Read through the listing below and return only the lines containing "value".

Dataset records section start

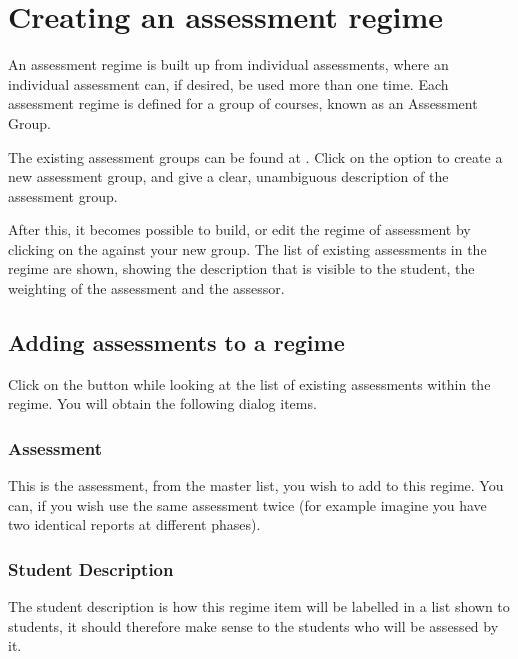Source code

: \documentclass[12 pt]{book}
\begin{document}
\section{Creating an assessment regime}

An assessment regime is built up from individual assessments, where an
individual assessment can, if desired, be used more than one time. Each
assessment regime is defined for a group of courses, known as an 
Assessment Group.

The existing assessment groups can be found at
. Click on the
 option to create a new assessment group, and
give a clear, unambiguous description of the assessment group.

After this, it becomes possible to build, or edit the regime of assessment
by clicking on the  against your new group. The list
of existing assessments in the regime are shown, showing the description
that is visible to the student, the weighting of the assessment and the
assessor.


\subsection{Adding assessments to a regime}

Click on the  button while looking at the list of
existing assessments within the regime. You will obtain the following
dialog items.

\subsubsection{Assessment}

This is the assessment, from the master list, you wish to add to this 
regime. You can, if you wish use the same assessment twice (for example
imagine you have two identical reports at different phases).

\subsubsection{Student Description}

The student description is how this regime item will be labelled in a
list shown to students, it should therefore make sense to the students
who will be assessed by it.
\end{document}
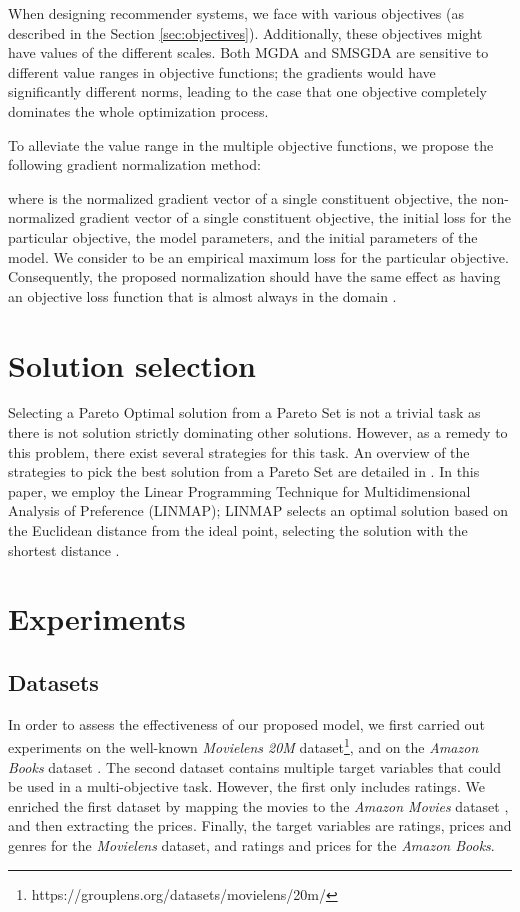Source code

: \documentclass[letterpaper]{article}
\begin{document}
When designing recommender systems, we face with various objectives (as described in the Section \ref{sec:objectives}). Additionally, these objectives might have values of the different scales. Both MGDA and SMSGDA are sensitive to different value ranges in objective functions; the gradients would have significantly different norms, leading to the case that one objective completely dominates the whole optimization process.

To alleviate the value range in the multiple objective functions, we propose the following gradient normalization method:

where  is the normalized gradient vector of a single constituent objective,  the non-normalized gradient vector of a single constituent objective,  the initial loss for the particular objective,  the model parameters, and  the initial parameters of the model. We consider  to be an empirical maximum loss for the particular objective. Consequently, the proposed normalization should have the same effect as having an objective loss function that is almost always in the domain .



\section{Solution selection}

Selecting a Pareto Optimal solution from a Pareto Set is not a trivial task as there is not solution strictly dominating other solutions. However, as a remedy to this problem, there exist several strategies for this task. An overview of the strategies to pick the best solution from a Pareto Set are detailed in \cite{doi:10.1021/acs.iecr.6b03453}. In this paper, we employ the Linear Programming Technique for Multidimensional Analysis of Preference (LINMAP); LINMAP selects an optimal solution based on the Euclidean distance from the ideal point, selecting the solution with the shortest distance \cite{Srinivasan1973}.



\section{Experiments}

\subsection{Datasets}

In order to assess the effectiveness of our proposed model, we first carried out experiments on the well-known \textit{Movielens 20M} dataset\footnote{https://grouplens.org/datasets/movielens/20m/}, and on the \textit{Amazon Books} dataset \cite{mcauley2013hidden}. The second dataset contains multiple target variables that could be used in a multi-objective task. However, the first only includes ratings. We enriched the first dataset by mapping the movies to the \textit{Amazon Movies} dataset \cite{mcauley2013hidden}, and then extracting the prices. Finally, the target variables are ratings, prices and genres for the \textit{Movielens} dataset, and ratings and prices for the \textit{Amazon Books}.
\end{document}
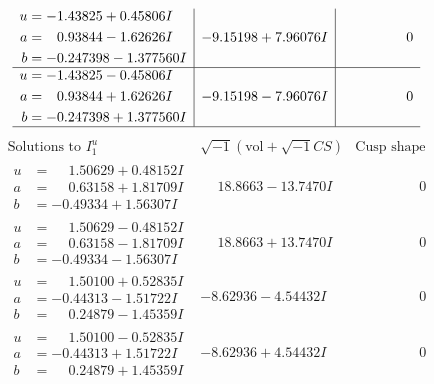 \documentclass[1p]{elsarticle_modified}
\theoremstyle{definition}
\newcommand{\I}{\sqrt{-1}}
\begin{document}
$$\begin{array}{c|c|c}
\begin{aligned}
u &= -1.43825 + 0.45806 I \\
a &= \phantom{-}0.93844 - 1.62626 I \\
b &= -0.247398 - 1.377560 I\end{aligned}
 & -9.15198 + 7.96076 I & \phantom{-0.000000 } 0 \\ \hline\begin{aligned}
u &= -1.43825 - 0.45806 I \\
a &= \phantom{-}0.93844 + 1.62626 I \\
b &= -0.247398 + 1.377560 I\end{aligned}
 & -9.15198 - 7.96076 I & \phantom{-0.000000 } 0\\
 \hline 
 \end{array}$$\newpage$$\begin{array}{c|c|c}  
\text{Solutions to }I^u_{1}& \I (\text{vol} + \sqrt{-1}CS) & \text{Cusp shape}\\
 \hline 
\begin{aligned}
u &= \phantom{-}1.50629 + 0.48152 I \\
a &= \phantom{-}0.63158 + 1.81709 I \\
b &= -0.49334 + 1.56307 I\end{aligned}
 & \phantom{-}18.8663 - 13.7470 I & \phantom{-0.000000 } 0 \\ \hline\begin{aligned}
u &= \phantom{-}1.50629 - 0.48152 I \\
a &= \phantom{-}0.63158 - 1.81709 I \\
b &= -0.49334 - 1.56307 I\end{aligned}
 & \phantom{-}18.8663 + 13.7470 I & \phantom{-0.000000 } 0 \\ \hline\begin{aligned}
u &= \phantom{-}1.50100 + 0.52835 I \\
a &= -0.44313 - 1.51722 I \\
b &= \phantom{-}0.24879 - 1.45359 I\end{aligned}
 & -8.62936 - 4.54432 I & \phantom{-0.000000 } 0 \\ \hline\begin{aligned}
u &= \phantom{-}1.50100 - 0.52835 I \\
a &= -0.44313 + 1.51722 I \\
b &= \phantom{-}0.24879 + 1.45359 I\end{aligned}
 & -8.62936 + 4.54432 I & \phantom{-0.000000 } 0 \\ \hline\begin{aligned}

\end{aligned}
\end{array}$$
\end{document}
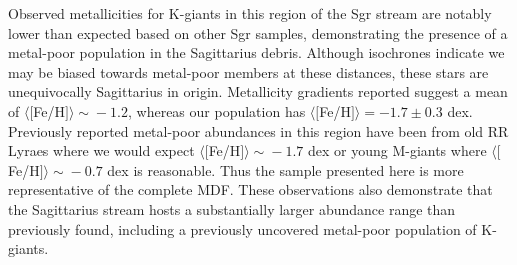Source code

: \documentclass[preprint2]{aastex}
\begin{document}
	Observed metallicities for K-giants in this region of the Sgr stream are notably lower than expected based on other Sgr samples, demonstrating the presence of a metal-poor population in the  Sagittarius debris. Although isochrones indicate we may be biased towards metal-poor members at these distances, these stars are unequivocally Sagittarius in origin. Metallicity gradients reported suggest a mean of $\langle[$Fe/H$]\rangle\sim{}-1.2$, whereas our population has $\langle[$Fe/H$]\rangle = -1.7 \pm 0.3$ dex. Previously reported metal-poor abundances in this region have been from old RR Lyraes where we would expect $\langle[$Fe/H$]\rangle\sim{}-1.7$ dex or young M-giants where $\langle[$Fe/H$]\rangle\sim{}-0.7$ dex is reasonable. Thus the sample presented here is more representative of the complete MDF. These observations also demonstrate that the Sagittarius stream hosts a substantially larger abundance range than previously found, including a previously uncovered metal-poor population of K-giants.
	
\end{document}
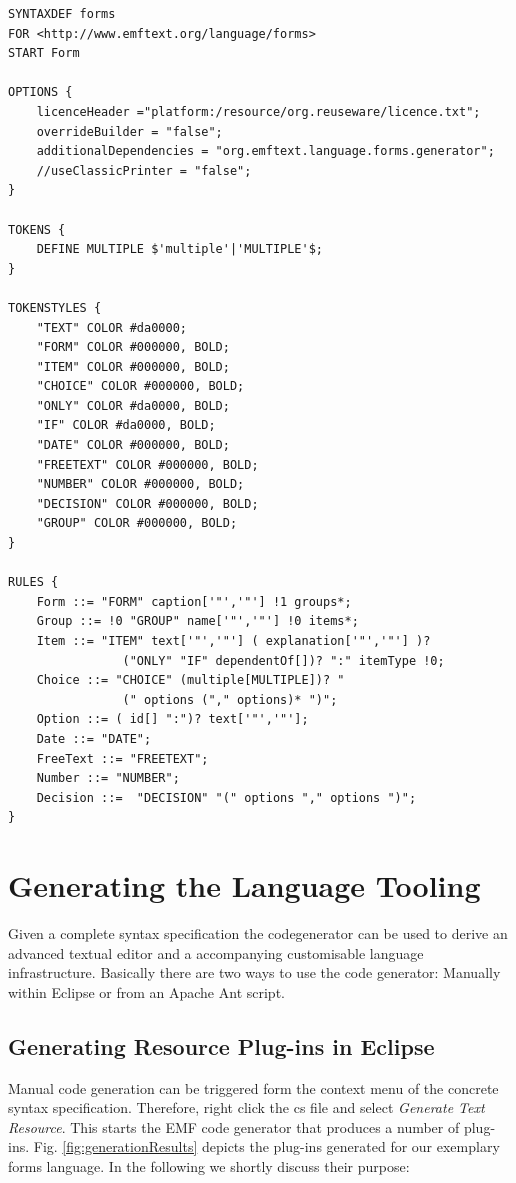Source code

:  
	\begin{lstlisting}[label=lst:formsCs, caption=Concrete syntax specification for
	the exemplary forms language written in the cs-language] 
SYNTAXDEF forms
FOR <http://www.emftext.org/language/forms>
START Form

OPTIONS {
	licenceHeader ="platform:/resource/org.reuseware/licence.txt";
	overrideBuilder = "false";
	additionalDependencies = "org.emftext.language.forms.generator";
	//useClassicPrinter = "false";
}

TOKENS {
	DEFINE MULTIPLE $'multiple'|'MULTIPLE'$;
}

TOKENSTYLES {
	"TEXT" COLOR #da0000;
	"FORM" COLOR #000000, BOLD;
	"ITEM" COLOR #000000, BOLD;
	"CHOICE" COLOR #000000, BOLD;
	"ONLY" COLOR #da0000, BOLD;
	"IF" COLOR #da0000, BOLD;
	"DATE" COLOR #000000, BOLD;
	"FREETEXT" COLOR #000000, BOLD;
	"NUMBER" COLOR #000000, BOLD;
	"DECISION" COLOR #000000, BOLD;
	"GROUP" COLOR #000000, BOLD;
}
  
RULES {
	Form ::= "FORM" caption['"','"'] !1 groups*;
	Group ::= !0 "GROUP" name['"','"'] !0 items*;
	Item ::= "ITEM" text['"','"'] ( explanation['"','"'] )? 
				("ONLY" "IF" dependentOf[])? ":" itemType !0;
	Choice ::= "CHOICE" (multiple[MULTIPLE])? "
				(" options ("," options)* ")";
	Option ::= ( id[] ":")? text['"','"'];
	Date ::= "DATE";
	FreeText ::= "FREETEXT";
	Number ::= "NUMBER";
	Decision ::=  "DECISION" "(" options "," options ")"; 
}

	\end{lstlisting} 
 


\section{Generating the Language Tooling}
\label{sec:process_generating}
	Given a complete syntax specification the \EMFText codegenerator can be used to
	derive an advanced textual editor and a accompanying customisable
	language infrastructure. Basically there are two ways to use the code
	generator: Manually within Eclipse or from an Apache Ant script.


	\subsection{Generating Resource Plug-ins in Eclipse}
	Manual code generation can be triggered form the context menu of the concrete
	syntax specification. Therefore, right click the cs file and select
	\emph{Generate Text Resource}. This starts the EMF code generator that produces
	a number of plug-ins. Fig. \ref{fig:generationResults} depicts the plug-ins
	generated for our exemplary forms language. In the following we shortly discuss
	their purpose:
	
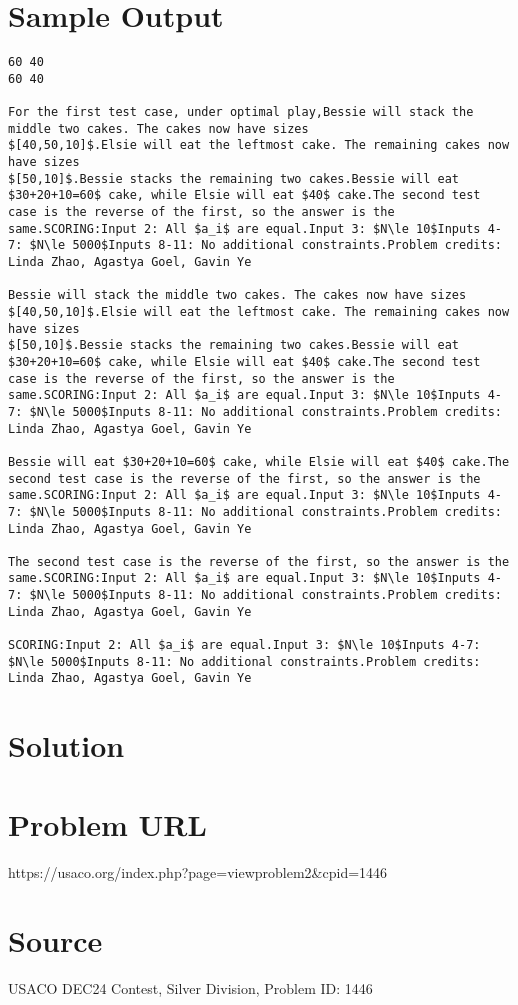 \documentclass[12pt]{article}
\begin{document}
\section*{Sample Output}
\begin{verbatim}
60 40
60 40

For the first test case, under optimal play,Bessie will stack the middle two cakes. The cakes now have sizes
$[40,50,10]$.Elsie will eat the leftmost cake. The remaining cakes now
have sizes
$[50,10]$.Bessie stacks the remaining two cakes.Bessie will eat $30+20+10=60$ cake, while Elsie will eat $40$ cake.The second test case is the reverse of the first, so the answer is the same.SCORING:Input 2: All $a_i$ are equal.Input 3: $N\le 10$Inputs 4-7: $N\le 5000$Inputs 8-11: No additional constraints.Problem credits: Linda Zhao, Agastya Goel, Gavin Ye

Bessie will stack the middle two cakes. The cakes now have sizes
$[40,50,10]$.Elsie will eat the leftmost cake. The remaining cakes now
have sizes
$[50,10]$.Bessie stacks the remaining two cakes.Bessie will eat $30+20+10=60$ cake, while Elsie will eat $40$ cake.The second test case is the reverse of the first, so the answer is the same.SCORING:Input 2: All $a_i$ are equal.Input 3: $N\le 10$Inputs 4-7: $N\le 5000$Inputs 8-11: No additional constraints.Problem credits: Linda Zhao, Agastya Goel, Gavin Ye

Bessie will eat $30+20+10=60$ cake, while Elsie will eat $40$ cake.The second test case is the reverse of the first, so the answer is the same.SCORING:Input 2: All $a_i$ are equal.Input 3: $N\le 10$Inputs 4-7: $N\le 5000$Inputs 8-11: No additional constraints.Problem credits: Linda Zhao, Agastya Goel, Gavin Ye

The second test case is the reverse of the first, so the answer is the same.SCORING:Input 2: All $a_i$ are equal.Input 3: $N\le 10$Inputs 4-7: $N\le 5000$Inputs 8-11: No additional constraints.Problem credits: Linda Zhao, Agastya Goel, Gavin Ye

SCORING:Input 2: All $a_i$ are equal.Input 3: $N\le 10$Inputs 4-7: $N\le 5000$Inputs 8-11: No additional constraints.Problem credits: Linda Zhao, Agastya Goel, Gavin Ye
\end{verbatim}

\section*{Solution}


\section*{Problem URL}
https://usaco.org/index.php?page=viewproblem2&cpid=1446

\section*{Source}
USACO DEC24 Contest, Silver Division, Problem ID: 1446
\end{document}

Dataset records section end

## Completed task
When designing recommender systems, we face with various objectives (as described in the Section \ref{sec:objectives}). Additionally, these objectives might have values of the different scales. Both MGDA and SMSGDA are sensitive to different value ranges in objective functions; the gradients would have significantly different norms, leading to the case that one objective completely dominates the whole optimization process.
To alleviate the value range in the multiple objective functions, we propose the following gradient normalization method:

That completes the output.